INFORMATION SHOWN =

##########

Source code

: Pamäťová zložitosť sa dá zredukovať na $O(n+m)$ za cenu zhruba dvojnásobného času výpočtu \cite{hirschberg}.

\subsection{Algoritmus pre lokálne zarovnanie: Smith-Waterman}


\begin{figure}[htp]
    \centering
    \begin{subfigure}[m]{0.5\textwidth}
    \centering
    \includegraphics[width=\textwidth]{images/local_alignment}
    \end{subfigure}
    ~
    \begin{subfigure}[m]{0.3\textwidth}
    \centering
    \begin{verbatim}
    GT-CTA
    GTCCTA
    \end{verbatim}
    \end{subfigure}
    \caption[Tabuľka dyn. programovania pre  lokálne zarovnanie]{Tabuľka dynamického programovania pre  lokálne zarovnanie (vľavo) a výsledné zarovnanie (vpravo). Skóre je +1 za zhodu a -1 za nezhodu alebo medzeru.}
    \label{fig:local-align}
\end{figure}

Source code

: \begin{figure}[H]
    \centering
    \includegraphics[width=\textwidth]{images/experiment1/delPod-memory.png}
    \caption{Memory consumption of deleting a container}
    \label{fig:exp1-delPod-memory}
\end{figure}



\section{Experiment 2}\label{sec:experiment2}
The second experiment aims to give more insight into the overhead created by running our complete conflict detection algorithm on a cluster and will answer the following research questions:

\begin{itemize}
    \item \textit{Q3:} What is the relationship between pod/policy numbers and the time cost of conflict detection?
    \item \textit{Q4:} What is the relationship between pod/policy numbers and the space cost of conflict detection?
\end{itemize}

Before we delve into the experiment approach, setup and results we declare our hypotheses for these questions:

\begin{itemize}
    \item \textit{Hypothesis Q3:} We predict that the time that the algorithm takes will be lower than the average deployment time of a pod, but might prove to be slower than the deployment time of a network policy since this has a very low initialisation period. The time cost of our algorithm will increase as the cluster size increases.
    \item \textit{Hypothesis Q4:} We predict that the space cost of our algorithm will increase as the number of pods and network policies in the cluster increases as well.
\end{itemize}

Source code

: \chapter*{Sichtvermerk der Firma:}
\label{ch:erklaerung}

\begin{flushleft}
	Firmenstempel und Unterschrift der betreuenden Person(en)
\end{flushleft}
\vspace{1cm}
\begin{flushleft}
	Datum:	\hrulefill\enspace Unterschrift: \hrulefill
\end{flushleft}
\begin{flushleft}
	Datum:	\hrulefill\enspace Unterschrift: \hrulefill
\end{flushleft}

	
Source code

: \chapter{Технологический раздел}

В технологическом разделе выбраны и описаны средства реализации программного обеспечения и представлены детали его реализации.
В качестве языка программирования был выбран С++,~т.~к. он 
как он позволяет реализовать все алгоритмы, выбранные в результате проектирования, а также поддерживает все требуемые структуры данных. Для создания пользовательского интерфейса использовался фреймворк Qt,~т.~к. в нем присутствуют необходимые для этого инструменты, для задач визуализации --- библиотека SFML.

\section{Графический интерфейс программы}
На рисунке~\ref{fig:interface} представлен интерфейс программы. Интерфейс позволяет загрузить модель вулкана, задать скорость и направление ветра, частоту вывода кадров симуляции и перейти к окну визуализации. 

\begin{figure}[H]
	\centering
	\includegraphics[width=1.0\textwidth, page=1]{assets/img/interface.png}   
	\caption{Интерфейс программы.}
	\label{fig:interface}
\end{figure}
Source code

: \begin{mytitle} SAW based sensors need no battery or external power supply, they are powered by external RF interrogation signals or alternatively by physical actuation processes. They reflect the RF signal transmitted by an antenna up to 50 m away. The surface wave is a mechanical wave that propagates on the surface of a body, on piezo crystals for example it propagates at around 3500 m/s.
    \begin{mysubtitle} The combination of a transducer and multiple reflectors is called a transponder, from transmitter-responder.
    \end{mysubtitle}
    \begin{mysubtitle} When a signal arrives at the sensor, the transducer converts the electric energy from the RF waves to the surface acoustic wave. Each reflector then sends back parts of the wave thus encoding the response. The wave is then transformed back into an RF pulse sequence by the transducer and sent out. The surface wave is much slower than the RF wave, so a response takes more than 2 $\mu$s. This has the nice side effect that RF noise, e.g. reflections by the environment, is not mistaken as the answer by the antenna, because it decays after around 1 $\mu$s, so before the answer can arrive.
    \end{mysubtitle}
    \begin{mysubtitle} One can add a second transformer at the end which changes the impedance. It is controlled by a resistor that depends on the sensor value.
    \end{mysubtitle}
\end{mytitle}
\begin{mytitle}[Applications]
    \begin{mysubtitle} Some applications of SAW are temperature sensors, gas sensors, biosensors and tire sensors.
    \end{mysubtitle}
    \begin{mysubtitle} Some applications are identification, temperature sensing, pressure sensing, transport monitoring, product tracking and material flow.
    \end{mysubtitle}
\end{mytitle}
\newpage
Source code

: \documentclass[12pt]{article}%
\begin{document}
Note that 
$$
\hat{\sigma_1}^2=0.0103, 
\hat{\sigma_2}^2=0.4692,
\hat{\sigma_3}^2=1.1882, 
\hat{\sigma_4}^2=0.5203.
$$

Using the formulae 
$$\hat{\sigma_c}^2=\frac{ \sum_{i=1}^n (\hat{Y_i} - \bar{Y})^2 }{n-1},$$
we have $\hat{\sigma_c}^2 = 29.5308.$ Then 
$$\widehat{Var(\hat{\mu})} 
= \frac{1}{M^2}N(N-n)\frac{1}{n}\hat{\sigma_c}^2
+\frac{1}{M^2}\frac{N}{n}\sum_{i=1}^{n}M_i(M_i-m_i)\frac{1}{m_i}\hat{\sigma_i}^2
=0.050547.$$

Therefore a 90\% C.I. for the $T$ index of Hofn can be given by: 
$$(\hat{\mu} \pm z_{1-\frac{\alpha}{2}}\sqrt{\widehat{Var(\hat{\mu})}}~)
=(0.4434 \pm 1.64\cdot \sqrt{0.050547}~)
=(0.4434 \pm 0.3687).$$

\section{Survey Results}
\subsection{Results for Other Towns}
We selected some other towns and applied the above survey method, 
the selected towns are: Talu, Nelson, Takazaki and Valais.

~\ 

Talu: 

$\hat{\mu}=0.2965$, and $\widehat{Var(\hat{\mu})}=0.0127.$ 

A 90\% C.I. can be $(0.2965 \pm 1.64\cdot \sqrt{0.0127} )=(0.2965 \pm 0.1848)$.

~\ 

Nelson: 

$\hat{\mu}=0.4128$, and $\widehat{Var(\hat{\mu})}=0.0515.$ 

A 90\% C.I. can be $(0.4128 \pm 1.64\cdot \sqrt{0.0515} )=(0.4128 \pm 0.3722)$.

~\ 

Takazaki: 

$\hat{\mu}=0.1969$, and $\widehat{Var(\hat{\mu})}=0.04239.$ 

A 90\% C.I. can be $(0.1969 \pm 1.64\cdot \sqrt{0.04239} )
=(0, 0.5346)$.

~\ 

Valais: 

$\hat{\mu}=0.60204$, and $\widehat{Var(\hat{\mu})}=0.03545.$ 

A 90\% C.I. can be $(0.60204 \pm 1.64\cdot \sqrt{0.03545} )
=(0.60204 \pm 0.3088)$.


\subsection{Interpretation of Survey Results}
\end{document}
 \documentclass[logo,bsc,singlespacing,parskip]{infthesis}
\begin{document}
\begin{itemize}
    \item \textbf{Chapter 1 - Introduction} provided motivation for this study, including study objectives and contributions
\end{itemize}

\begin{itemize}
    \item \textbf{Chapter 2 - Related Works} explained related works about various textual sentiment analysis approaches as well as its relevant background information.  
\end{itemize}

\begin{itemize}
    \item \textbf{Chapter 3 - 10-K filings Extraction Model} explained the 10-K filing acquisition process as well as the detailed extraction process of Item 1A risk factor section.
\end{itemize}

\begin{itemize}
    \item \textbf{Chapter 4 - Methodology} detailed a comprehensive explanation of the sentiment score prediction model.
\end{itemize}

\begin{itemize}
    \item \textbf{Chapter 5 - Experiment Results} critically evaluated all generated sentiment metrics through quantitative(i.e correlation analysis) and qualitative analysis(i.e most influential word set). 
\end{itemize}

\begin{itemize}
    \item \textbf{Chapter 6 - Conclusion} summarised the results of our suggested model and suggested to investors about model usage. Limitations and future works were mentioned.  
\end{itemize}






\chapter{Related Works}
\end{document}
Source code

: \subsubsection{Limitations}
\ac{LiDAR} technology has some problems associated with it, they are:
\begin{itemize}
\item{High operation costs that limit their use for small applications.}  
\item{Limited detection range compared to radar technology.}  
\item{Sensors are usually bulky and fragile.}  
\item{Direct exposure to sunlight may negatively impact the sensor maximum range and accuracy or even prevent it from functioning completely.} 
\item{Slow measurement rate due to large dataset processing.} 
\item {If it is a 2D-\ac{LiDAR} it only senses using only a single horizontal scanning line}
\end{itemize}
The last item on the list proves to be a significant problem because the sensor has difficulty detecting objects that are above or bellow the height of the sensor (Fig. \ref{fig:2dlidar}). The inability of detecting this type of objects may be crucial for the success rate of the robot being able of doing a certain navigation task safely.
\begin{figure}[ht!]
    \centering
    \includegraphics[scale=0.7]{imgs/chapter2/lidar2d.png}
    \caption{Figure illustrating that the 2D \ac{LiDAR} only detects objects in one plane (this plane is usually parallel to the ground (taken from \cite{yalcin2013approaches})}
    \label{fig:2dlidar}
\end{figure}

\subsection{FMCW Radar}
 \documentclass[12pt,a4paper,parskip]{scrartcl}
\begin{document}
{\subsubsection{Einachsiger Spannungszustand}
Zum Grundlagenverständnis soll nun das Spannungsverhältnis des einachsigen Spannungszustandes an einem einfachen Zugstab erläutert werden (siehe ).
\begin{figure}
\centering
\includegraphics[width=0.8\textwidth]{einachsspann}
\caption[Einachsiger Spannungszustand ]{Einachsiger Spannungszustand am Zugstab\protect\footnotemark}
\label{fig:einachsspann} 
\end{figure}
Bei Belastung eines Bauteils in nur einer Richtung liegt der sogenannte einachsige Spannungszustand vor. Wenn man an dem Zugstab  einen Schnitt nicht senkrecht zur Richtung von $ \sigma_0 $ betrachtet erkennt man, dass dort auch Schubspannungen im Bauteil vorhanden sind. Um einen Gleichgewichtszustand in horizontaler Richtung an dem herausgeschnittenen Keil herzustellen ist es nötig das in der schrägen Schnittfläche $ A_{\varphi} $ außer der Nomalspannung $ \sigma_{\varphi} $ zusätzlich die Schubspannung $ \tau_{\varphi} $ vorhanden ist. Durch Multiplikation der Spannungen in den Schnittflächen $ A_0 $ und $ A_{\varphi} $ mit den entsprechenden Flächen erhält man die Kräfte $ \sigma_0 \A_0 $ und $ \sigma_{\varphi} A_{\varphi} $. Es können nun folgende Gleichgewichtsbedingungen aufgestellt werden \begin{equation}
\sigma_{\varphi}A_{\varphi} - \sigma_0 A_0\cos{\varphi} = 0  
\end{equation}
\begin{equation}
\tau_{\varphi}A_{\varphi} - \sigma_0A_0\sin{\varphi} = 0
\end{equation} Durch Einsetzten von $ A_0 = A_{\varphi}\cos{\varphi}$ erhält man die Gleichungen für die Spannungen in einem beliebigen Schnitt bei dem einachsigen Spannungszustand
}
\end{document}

##########

TASK OBJECTIVE =
In the data above, which lines have "relationship"? Report each of them.

RESPONSE TO THE EXERCISE =
    \item \textit{Q3:} What is the relationship between pod/policy numbers and the time cost of conflict detection?
    \item \textit{Q4:} What is the relationship between pod/policy numbers and the space cost of conflict detection?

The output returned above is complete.